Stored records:
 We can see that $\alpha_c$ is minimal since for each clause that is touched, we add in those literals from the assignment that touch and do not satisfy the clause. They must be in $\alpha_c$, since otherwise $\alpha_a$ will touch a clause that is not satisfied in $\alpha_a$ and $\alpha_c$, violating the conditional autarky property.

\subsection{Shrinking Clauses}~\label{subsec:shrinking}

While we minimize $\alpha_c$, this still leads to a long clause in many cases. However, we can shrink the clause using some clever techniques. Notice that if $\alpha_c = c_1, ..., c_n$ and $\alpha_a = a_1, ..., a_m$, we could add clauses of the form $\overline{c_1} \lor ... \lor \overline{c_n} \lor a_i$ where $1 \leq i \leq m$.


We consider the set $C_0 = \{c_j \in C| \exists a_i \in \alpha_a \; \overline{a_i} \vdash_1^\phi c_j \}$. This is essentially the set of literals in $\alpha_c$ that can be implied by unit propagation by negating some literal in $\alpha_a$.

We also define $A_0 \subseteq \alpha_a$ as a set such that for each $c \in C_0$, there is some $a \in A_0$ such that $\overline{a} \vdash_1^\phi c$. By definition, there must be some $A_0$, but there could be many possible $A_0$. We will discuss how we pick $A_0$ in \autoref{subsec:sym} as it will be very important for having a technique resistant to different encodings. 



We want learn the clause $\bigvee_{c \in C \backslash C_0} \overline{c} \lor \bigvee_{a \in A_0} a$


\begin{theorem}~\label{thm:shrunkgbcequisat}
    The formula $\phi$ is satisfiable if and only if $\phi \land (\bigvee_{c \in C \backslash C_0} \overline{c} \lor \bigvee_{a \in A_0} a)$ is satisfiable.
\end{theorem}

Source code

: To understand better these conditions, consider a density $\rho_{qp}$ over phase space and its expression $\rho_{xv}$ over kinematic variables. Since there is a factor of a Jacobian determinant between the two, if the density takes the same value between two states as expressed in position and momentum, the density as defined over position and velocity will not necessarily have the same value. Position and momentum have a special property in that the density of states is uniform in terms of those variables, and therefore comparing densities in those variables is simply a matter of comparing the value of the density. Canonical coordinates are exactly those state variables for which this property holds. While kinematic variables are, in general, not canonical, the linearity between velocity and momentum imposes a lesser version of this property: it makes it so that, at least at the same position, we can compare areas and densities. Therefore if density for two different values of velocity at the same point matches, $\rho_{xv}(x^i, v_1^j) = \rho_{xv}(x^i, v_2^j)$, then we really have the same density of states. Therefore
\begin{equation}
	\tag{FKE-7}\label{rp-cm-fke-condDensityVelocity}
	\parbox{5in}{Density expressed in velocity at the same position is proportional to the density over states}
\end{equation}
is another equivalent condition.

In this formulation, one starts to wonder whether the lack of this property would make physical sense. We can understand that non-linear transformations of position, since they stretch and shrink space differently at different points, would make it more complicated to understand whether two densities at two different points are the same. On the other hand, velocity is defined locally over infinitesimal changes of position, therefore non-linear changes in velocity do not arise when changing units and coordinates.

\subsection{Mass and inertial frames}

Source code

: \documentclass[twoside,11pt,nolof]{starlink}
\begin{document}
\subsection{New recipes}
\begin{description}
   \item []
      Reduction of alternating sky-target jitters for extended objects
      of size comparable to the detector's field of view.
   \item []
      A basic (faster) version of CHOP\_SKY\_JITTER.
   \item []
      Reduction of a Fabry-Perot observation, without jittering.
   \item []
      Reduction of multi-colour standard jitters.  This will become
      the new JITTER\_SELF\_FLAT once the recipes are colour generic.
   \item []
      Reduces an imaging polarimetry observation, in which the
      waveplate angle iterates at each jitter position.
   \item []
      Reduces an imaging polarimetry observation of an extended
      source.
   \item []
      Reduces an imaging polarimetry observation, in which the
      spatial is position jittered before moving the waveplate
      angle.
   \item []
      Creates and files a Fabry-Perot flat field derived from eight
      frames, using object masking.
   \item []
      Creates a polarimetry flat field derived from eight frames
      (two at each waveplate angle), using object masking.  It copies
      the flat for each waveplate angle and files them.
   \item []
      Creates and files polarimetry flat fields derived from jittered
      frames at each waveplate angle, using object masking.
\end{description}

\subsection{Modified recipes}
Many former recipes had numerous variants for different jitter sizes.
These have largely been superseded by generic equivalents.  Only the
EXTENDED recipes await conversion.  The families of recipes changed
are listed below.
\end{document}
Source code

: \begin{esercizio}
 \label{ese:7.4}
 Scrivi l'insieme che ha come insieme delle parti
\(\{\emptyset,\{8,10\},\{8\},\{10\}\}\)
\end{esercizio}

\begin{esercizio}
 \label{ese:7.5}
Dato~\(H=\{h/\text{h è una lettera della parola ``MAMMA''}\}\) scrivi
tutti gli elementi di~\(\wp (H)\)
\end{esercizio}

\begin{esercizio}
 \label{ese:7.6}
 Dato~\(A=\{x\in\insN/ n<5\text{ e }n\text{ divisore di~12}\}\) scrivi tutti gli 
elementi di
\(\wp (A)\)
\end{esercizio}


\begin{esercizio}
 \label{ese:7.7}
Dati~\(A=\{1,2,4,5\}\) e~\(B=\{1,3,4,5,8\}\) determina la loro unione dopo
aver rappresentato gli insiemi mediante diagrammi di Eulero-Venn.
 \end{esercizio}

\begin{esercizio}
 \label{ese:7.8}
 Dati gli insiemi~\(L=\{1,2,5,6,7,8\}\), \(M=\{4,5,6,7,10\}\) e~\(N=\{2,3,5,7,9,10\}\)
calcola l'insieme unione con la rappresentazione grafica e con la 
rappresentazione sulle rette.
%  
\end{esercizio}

Exercise requirements: Output all of the entries, exactly as they are written.

Worked solution:
 We can see that $\alpha_c$ is minimal since for each clause that is touched, we add in those literals from the assignment that touch and do not satisfy the clause. They must be in $\alpha_c$, since otherwise $\alpha_a$ will touch a clause that is not satisfied in $\alpha_a$ and $\alpha_c$, violating the conditional autarky property.

\subsection{Shrinking Clauses}~\label{subsec:shrinking}

While we minimize $\alpha_c$, this still leads to a long clause in many cases. However, we can shrink the clause using some clever techniques. Notice that if $\alpha_c = c_1, ..., c_n$ and $\alpha_a = a_1, ..., a_m$, we could add clauses of the form $\overline{c_1} \lor ... \lor \overline{c_n} \lor a_i$ where $1 \leq i \leq m$.


We consider the set $C_0 = \{c_j \in C| \exists a_i \in \alpha_a \; \overline{a_i} \vdash_1^\phi c_j \}$. This is essentially the set of literals in $\alpha_c$ that can be implied by unit propagation by negating some literal in $\alpha_a$.

We also define $A_0 \subseteq \alpha_a$ as a set such that for each $c \in C_0$, there is some $a \in A_0$ such that $\overline{a} \vdash_1^\phi c$. By definition, there must be some $A_0$, but there could be many possible $A_0$. We will discuss how we pick $A_0$ in \autoref{subsec:sym} as it will be very important for having a technique resistant to different encodings. 



We want learn the clause $\bigvee_{c \in C \backslash C_0} \overline{c} \lor \bigvee_{a \in A_0} a$


\begin{theorem}~\label{thm:shrunkgbcequisat}
    The formula $\phi$ is satisfiable if and only if $\phi \land (\bigvee_{c \in C \backslash C_0} \overline{c} \lor \bigvee_{a \in A_0} a)$ is satisfiable.
\end{theorem}

Source code

: To understand better these conditions, consider a density $\rho_{qp}$ over phase space and its expression $\rho_{xv}$ over kinematic variables. Since there is a factor of a Jacobian determinant between the two, if the density takes the same value between two states as expressed in position and momentum, the density as defined over position and velocity will not necessarily have the same value. Position and momentum have a special property in that the density of states is uniform in terms of those variables, and therefore comparing densities in those variables is simply a matter of comparing the value of the density. Canonical coordinates are exactly those state variables for which this property holds. While kinematic variables are, in general, not canonical, the linearity between velocity and momentum imposes a lesser version of this property: it makes it so that, at least at the same position, we can compare areas and densities. Therefore if density for two different values of velocity at the same point matches, $\rho_{xv}(x^i, v_1^j) = \rho_{xv}(x^i, v_2^j)$, then we really have the same density of states. Therefore
\begin{equation}
	\tag{FKE-7}\label{rp-cm-fke-condDensityVelocity}
	\parbox{5in}{Density expressed in velocity at the same position is proportional to the density over states}
\end{equation}
is another equivalent condition.

In this formulation, one starts to wonder whether the lack of this property would make physical sense. We can understand that non-linear transformations of position, since they stretch and shrink space differently at different points, would make it more complicated to understand whether two densities at two different points are the same. On the other hand, velocity is defined locally over infinitesimal changes of position, therefore non-linear changes in velocity do not arise when changing units and coordinates.

\subsection{Mass and inertial frames}

Source code

: \documentclass[twoside,11pt,nolof]{starlink}
\begin{document}
\subsection{New recipes}
\begin{description}
   \item []
      Reduction of alternating sky-target jitters for extended objects
      of size comparable to the detector's field of view.
   \item []
      A basic (faster) version of CHOP\_SKY\_JITTER.
   \item []
      Reduction of a Fabry-Perot observation, without jittering.
   \item []
      Reduction of multi-colour standard jitters.  This will become
      the new JITTER\_SELF\_FLAT once the recipes are colour generic.
   \item []
      Reduces an imaging polarimetry observation, in which the
      waveplate angle iterates at each jitter position.
   \item []
      Reduces an imaging polarimetry observation of an extended
      source.
   \item []
      Reduces an imaging polarimetry observation, in which the
      spatial is position jittered before moving the waveplate
      angle.
   \item []
      Creates and files a Fabry-Perot flat field derived from eight
      frames, using object masking.
   \item []
      Creates a polarimetry flat field derived from eight frames
      (two at each waveplate angle), using object masking.  It copies
      the flat for each waveplate angle and files them.
   \item []
      Creates and files polarimetry flat fields derived from jittered
      frames at each waveplate angle, using object masking.
\end{description}

\subsection{Modified recipes}
Many former recipes had numerous variants for different jitter sizes.
These have largely been superseded by generic equivalents.  Only the
EXTENDED recipes await conversion.  The families of recipes changed
are listed below.
\end{document}
Source code

: \begin{esercizio}
 \label{ese:7.4}
 Scrivi l'insieme che ha come insieme delle parti
\(\{\emptyset,\{8,10\},\{8\},\{10\}\}\)
\end{esercizio}

\begin{esercizio}
 \label{ese:7.5}
Dato~\(H=\{h/\text{h è una lettera della parola ``MAMMA''}\}\) scrivi
tutti gli elementi di~\(\wp (H)\)
\end{esercizio}

\begin{esercizio}
 \label{ese:7.6}
 Dato~\(A=\{x\in\insN/ n<5\text{ e }n\text{ divisore di~12}\}\) scrivi tutti gli 
elementi di
\(\wp (A)\)
\end{esercizio}


\begin{esercizio}
 \label{ese:7.7}
Dati~\(A=\{1,2,4,5\}\) e~\(B=\{1,3,4,5,8\}\) determina la loro unione dopo
aver rappresentato gli insiemi mediante diagrammi di Eulero-Venn.
 \end{esercizio}

\begin{esercizio}
 \label{ese:7.8}
 Dati gli insiemi~\(L=\{1,2,5,6,7,8\}\), \(M=\{4,5,6,7,10\}\) e~\(N=\{2,3,5,7,9,10\}\)
calcola l'insieme unione con la rappresentazione grafica e con la 
rappresentazione sulle rette.
%  
\end{esercizio}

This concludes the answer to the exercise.